What Does it Cost to Visit Olympic National Park?
It is currently $30 per vehicle to enter Olympic National Park. You can buy your pass ahead of time here, or if you plan to visit many National Parks within a year, I suggest the America the Beautiful Pass. This pass allows you entrance to all national parks and federal recreation lands for 1 year from purchase.
A Little About Olympic National Park’s Layout
Where is Olympic National Park?
Olympic National Park covers a huge area on the northwest side of Washington. It covers land a bit inland, and then it also has a strip along the western coast of northern Washington which is not connected to the main area. In between these two area is highway 101 which runs the length of the northern, western, and eastern sides of the park. You’ll have to drive highway 101 to get from one main area of the park to another.
On the western side, highway 101 goes through the town of Forks. If that sounds familiar to you, let me clear up any hopes you have. There isn’t any Twilight memorabilia or fandom as you drive through Forks. In fact, the only thing we saw related to the series was a sign on a hotel that said “Edward Cullen did NOT sleep here.”
Nearest Airport to Olympic National Park
The nearest major airport near Olympic National Park is in Seattle (SEA). From there, it’s roughly 2-1/2 hours to Olympic National Park. Don’t forget to rent a car, and make sure to reserve it early!
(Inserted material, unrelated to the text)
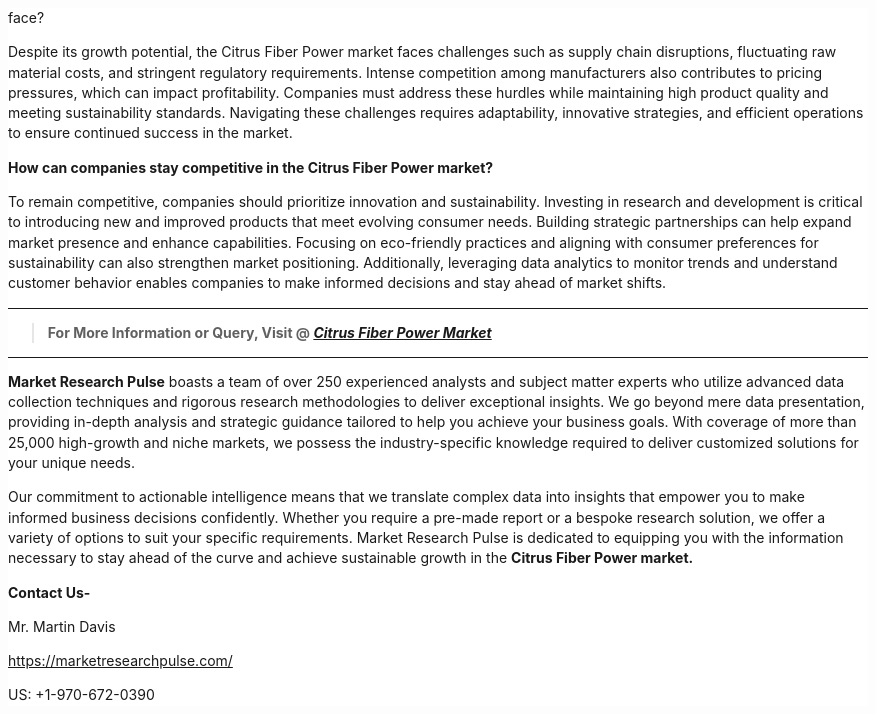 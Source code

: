 face?</strong></p><p>Despite its growth potential, the Citrus Fiber Power market faces challenges such as supply chain disruptions, fluctuating raw material costs, and stringent regulatory requirements. Intense competition among manufacturers also contributes to pricing pressures, which can impact profitability. Companies must address these hurdles while maintaining high product quality and meeting sustainability standards. Navigating these challenges requires adaptability, innovative strategies, and efficient operations to ensure continued success in the market.</p><p><strong>How can companies stay competitive in the Citrus Fiber Power market?</strong></p><p>To remain competitive, companies should prioritize innovation and sustainability. Investing in research and development is critical to introducing new and improved products that meet evolving consumer needs. Building strategic partnerships can help expand market presence and enhance capabilities. Focusing on eco-friendly practices and aligning with consumer preferences for sustainability can also strengthen market positioning. Additionally, leveraging data analytics to monitor trends and understand customer behavior enables companies to make informed decisions and stay ahead of market shifts.</p><hr /><blockquote><p><strong>For More Information or Query, Visit @&nbsp;<em><a href="https://marketresearchpulse.com/report/95230/citrus-fiber-power-market?utm_source=Linkedin&utm_medium=0112">Citrus Fiber Power Market</a></em></strong></p></blockquote><hr /><p><strong>Market Research Pulse</strong> boasts a team of over 250 experienced analysts and subject matter experts who utilize advanced data collection techniques and rigorous research methodologies to deliver exceptional insights. We go beyond mere data presentation, providing in-depth analysis and strategic guidance tailored to help you achieve your business goals. With coverage of more than 25,000 high-growth and niche markets, we possess the industry-specific knowledge required to deliver customized solutions for your unique needs.</p><p>Our commitment to actionable intelligence means that we translate complex data into insights that empower you to make informed business decisions confidently. Whether you require a pre-made report or a bespoke research solution, we offer a variety of options to suit your specific requirements. Market Research Pulse is dedicated to equipping you with the information necessary to stay ahead of the curve and achieve sustainable growth in the <strong>Citrus Fiber Power market.</strong></p><p><strong>Contact Us-</strong></p><p>Mr. Martin Davis</p><p>https://marketresearchpulse.com/</p><p>US: +1-970-672-0390</p>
Hotels Near Olympic National Park
There are quite a few hotels to choose from depending on where you’d like to be.
Kalaloch Lodge (year-round)
Kalaloch Lodge is located within the park and is right on the coast with ocean views. Choose a room with a kitchen for convenience, or use the onsite restaurant.
Sol Duc Hot Springs Resort (seasonal)
The Sol Duc Hot Springs Resort is a little drive off the main highway, but it’s worth it! Located near the popular Sol Duc Waterfalls, this resort gives you your own little cabin (kitchen optional). Plus, the resort is the place to soak in the hot springs. Admission to the hot springs is included for hotel guests.
Lake Crescent Lodge (seasonal)
Located along the beautiful Lake Crescent, Lake Crescent Lodge will truly take you on vacation. Internet is available in the lobby (where even then it is limited) and you can choose a room with a cozy fireplace. You can even choose a 2-room accommodation to have a little space from the kids.
Forks, WA Hotels
The above lodgings fill up pretty quick and are limited both in space and in when they are open. While Port Angeles is a bigger city, it is a bit of a drive if you’re wanting to go to the western side of the park. I would recommend staying in Forks, where there are a few highly rated, clean, and comfy hotels to choose from.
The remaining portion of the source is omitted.